KS: The 1960s have become this almost-mythologized time in American history, when American culture moved to the left, American politics to the right, and new roles were envisioned for men, women, African Americans, and, well, nearly everyone. But there is so little out that that helps us understand it all. Why did so much happen so quickly, and so violently? With that question in mind, a few years ago I stumbled across some letters of the left-wing novelist Norman Mailer. One was a beautiful back-and-forth between Mailer and the right-wing firebrand William F. Buckley, Jr. The letters showed obvious intimacy, but also rivaling visions for how America should move forward in order to allow maximum freedom for the individual. A light bulb went on in my head. Through the friendship of Buckley the conservative and Mailer the radical, I could tell an important story about the 1960s, about how the right and the left both attacked the liberal center with their varying demands for increased freedom, and how that battle led to what Mailer called the violent "birthing pangs of a new order." This book was my attempt to explain why the 1960s happened in the way that they did.

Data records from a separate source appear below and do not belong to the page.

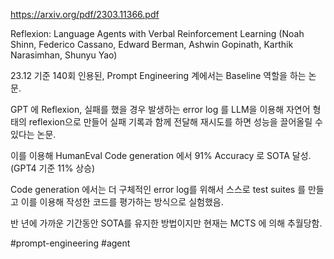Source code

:https://arxiv.org/pdf/2303.11366.pdf

Reflexion: Language Agents with Verbal Reinforcement Learning
(Noah Shinn, Federico Cassano, Edward Berman, Ashwin Gopinath, Karthik Narasimhan, Shunyu Yao)

23.12 기준 140회 인용된, Prompt Engineering 계에서는 Baseline 역할을 하는 논문.

GPT 에 Reflexion, 실패를 했을 경우 발생하는 error log 를 LLM을 이용해 자연어 형태의 reflexion으로 만들어 실패 기록과 함께 전달해 재시도를 하면 성능을 끌어올릴 수 있다는 논문.

이를 이용해 HumanEval Code generation 에서 91% Accuracy 로 SOTA 달성. (GPT4 기준 11% 상승)

Code generation 에서는 더 구체적인 error log를 위해서 스스로 test suites 를 만들고 이를 이용해 작성한 코드를 평가하는 방식으로 실험했음.

반 년에 가까운 기간동안 SOTA를 유지한 방법이지만 현재는 MCTS 에 의해 추월당함.

#prompt-engineering #agent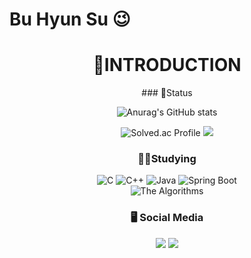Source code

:# Bu Hyun Su 😉
# <div align=center>🙌INTRODUCTION<div>
<div align=center>
 
 <div>
### 👏Status


![Anurag's GitHub stats](https://github-readme-stats.vercel.app/api?username=HyunSu1768&show_icons=true&theme=radical)

![Solved.ac Profile](http://mazassumnida.wtf/api/v2/generate_badge?boj=azxcv1768)
 <img src="http://mazandi.herokuapp.com/api?handle=azxcv1768&theme=warm"/>
 
 ### 🧑‍💻Studying
![C](https://img.shields.io/badge/C-007396.svg?&style=for-the-badge&logo=C&logoColor=white)
 <img alt="C++" src ="https://img.shields.io/badge/C++-00599C.svg?&style=for-the-badge&logo=C++&logoColor=white"/>
 <img alt="Java" src ="https://img.shields.io/badge/Java-F7DF1E.svg?&style=for-the-badge&logo=Java&logoColor=white"/>
  <img alt="Spring Boot" src ="https://img.shields.io/badge/Spring Boot-6DB33F.svg?&style=for-the-badge&logo=Spring Boot&logoColor=white"/>
  <br>
![The Algorithms](https://img.shields.io/badge/The%20Algorithms-00BCB4.svg?&style=for-the-badge&logo=The%20Algorithms&logoColor=white)

### 🖥 Social Media
  <a href="https://www.instagram.com/hyunsu._.1221/"><img src="https://img.shields.io/badge/Instagram-E4405F?style=flat-square&logo=Instagram&logoColor=white&link=https://www.instagram.com/hyunsu._.1221//"/></a>
  <a href="https://www.youtube.com/channel/UCvflNbK2JMkmIIeQyFsBLng"><img src="https://img.shields.io/badge/YouTube-FF0000?style=flat-square&logo=YouTube&logoColor=white&link=https://www.youtube.com/channel/UCvflNbK2JMkmIIeQyFsBLng"/></a>
  

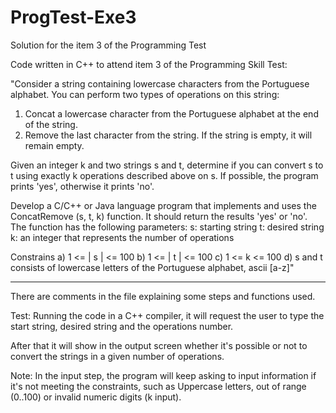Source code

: # ProgTest-Exe3
Solution for the item 3 of the Programming Test

Code written in C++ to attend item 3 of the Programming Skill Test:

"Consider a string containing lowercase characters from the Portuguese alphabet. You can perform two types of operations on this string:
1. Concat a lowercase character from the Portuguese alphabet at the end of the string.
2. Remove the last character from the string. If the string is empty, it will remain empty.

Given an integer k and two strings s and t, determine if you can convert s to t using exactly k operations described above on s. If possible, the program prints 'yes', otherwise it prints 'no'.

Develop a C/C++ or Java language program that implements and uses the ConcatRemove (s, t, k) function. It should return the results 'yes' or 'no'.
The function has the following parameters:
s: starting string
t: desired string
k: an integer that represents the number of operations

Constrains
a) 1 <= | s | <= 100
b) 1 <= | t | <= 100
c) 1 <= k <= 100
d) s and t consists of lowercase letters of the Portuguese alphabet, ascii [a-z]"

------------------------------------------------------------------------------------------------------------------------------------------------------

There are comments in the file explaining some steps and functions used.

Test: Running the code in a C++ compiler, it will request the user to type the start string, desired string and the operations number.

After that it will show in the output screen whether it's possible or not to convert the strings in a given number of operations.

Note: In the input step, the program will keep asking to input information if it's not meeting the constraints, such as Uppercase letters, out of range (0..100) or invalid numeric digits (k input).
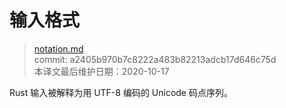 # 输入格式

>[notation.md](https://github.com/rust-lang/reference/blob/master/src/input-format.md)\
>commit: a2405b970b7c8222a483b82213adcb17d646c75d \
>本译文最后维护日期：2020-10-17

Rust 输入被解释为用 UTF-8 编码的 Unicode 码点序列。

<!-- 2020-11-3 -->
<!-- checked -->
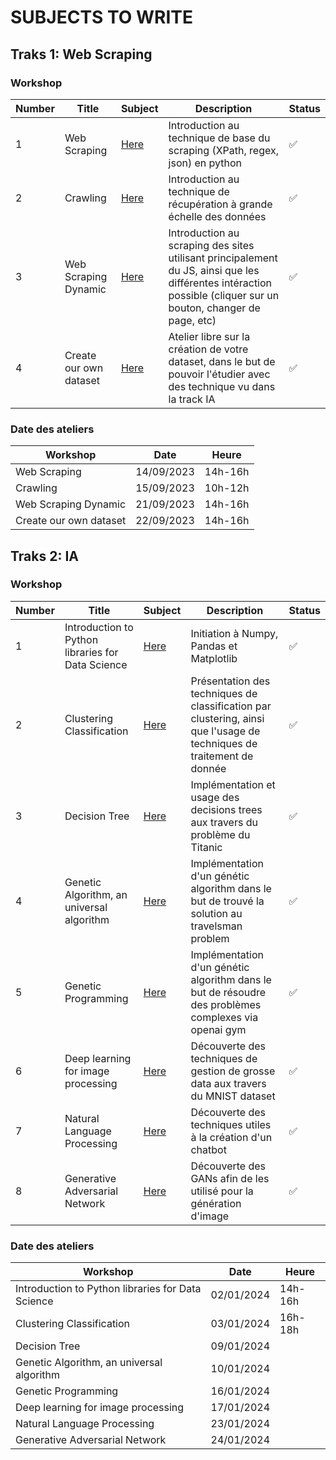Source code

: # SUBJECTS TO WRITE

## Traks 1: Web Scraping

### Workshop 

| Number | Title | Subject | Description | Status |
| ------ | ----- | ------- | ----------- | ------ |
| 1      | Web Scraping | [Here](Track-WebScraping/Scraping.md) | Introduction au technique de base du scraping (XPath, regex, json) en python | ✅ |
| 2      | Crawling | [Here](Track-WebScraping/Crawling.md) | Introduction au technique de récupération à grande échelle des données | ✅ |
| 3      | Web Scraping Dynamic | [Here](Track-WebScraping/Scraping-Dynamic.md) | Introduction au scraping des sites utilisant principalement du JS, ainsi que les différentes intéraction possible (cliquer sur un bouton, changer de page, etc) | ✅ |
| 4      | Create our own dataset | [Here](Track-WebScraping/CreateADataset.md) | Atelier libre sur la création de votre dataset, dans le but de pouvoir l'étudier avec des technique vu dans la track IA | ✅ |

### Date des ateliers

| Workshop | Date | Heure |
| -------- | ---- | ----- |
| Web Scraping | 14/09/2023 | 14h-16h |
| Crawling | 15/09/2023 | 10h-12h |
| Web Scraping Dynamic | 21/09/2023 | 14h-16h |
| Create our own dataset | 22/09/2023 | 14h-16h |

## Traks 2: IA

### Workshop 

| Number | Title | Subject | Description | Status |
| ------ | ----- | ------- | ----------- | ------ |
| 1      | Introduction to Python libraries for Data Science | [Here](Track-IA/01-Prequel.ipynb) | Initiation à Numpy, Pandas et Matplotlib | ✅ |
| 2      | Clustering Classification | [Here](Track-IA/02-Clustering.ipynb) | Présentation des techniques de classification par clustering, ainsi que l'usage de techniques de traitement de donnée | ✅ |
| 3      | Decision Tree | [Here](Track-IA/03-DecisionTree.ipynb) | Implémentation et usage des decisions trees aux travers du problème du Titanic | ✅ |
| 4      | Genetic Algorithm, an universal algorithm | [Here](Track-IA/04-GeneticAlgorithm.ipynb) | Implémentation d'un génétic algorithm dans le but de trouvé la solution au travelsman problem | ✅ |
| 5      | Genetic Programming | [Here](Track-IA/05-GeneticProgramming.ipynb) | Implémentation d'un génétic algorithm dans le but de résoudre des problèmes complexes via openai gym | ✅ |
| 6      | Deep learning for image processing | [Here](Track-IA/06-DeepLearningImageProcessing.ipynb) | Découverte des techniques de gestion de grosse data aux travers du MNIST dataset | ✅ |
| 7      | Natural Language Processing | [Here](Track-IA/07-NLP.ipynb) | Découverte des techniques utiles à la création d'un chatbot | ✅ |
| 8      | Generative Adversarial Network | [Here](Track-IA/08-GAN.ipynb) | Découverte des GANs afin de les utilisé pour la génération d'image | ✅ |

### Date des ateliers

| Workshop | Date | Heure |
| -------- | ---- | ----- |
| Introduction to Python libraries for Data Science | 02/01/2024 | 14h-16h |
| Clustering Classification | 03/01/2024 | 16h-18h |
| Decision Tree | 09/01/2024 |  |
| Genetic Algorithm, an universal algorithm | 10/01/2024 |  |
| Genetic Programming | 16/01/2024 |  |
| Deep learning for image processing | 17/01/2024 |  |
| Natural Language Processing | 23/01/2024 |  |
| Generative Adversarial Network | 24/01/2024 |  |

JF: In 2 sentences, what is the argument of Buckley and Mailer?
KS: That the best way to understand the 1960s is by seeing it as a period when one set of assumptions that most American shared was replaced by another, and that this happened because both the left and the right were unhappy with the culture that developed in the aftermath of World War II, thinking it denied Americans too many freedoms. With such colorful characters like Buckley and his demands for laissez faire economics and respect for Christian tradition, and Mailer with his demands for a less repressive culture, I get to tell the story of this profound change through dozens of raucous stories, which include boxing matches, public debates, antiwar rallies, and Truman Capote's Black and White Ball.

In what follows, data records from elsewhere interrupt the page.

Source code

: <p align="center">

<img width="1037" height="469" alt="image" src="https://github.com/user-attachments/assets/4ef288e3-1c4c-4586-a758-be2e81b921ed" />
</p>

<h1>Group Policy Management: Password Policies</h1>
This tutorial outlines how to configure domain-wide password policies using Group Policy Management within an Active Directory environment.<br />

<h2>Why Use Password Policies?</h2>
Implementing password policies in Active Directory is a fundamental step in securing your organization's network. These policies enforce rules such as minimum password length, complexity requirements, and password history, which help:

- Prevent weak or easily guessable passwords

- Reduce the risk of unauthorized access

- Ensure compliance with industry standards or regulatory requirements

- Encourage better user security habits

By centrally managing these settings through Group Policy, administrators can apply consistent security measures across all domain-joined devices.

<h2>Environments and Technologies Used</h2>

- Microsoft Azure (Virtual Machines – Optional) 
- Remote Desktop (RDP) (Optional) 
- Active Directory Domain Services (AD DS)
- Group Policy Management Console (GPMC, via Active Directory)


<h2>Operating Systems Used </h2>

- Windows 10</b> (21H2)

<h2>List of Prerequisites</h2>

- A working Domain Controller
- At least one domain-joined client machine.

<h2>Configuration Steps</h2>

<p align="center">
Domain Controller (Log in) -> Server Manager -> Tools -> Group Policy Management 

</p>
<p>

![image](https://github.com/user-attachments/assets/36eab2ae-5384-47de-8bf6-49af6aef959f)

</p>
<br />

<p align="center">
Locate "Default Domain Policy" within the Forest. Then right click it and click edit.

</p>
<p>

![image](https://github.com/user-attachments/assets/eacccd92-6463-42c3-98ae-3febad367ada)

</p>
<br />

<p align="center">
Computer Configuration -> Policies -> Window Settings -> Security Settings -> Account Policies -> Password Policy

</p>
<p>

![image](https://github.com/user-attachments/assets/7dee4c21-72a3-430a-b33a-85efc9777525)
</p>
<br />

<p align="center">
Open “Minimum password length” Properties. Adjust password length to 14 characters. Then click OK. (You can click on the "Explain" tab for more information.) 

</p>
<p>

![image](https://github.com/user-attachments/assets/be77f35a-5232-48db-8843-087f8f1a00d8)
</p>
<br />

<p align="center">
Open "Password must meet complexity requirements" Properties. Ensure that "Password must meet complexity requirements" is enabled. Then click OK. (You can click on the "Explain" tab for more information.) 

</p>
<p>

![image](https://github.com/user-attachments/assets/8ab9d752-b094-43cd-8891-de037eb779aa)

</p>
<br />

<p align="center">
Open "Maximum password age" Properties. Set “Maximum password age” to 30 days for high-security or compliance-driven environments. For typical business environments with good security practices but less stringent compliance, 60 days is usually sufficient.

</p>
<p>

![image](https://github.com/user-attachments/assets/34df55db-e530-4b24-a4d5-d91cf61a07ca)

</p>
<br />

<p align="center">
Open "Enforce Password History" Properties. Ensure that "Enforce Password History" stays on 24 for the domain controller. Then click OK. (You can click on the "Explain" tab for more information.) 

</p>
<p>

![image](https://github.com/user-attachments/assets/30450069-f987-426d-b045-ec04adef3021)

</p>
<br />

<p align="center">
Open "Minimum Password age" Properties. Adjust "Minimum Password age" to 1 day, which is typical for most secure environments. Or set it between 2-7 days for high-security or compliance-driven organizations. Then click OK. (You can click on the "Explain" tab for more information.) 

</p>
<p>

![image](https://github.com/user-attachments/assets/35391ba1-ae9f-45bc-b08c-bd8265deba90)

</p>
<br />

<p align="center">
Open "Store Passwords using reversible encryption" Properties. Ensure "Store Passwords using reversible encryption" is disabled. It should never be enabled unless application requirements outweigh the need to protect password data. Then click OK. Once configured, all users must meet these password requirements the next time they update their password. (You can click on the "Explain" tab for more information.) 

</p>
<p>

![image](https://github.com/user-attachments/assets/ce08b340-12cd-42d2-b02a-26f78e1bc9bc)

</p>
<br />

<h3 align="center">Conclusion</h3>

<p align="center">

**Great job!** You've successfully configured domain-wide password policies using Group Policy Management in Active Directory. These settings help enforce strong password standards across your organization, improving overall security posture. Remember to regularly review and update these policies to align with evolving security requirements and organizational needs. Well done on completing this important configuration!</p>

JF: Why do we need to read Buckley and Mailer?
KS: Not only to better understand why the 1960s unfolded the way they did, but also to learn how two guys with nearly opposite political outlooks became friends and enduring debating partners, something sorely missing today. The secret was that they both emphasized their love of America and understood the other as doing the same (just, to their mind, completely incorrectly). Finally, it's useful to recognize how today's politics have developed from the ashes of the 1960s, with Buckley's quest to honor "the great Western tradition" still a powerful demand of Republicans, and Mailer's yearnings for increased individual freedoms a calling of the left.

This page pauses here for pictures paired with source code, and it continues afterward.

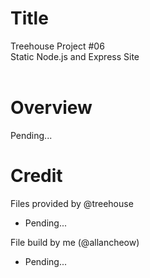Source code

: # Title
Treehouse Project #06  
Static Node.js and Express Site  
<br>

# Overview
Pending...
<br>

# Credit
Files provided by @treehouse
- Pending...

File build by me (@allancheow)
- Pending...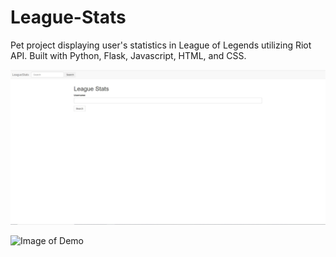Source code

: # League-Stats
Pet project displaying user's statistics in League of Legends utilizing Riot API. Built with Python, Flask, Javascript, HTML, and CSS.

![Image of Demo](/images/better_demo.JPG)

![Image of Demo](/images/match_history_skeleton.JPG)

JF: When and why did you decide to become an American historian?
KS: Some time in my middle teens I realized that the context in which we're raised and in which we live determines so much about how we look at the world. I wanted to understand the ideas that dominated our thinking but which we barely knew were there, the water we swim in. The answer always led me to history. The ideas that dominate our lives emerged out of older debates about which ideas should dominate our lives. And this became the way I understood the world--in order to feel I understand something, I needed to know the context in which it became that way. I think this kind of historical thinking is true for lots of people, I'm just lucky I get to make my living at it!
JF: What is your next project?
KS: Good question. I have two books in mind, one that keeps me in the 1960s and one that moves me to the 1970s. The 1960s book will likely be about another major figure, one who is a minor but important player in Buckley and Mailer but whose ideas captivated me the more I learned about them. The 1970s book will be about the intellectual requirements of economic inequality, although I'm not sure how that book will develop. Either way, they will be narratives, as I learned that I absolutely love to tell stories.
JF: Thanks, Kevin. Look forward to reading it!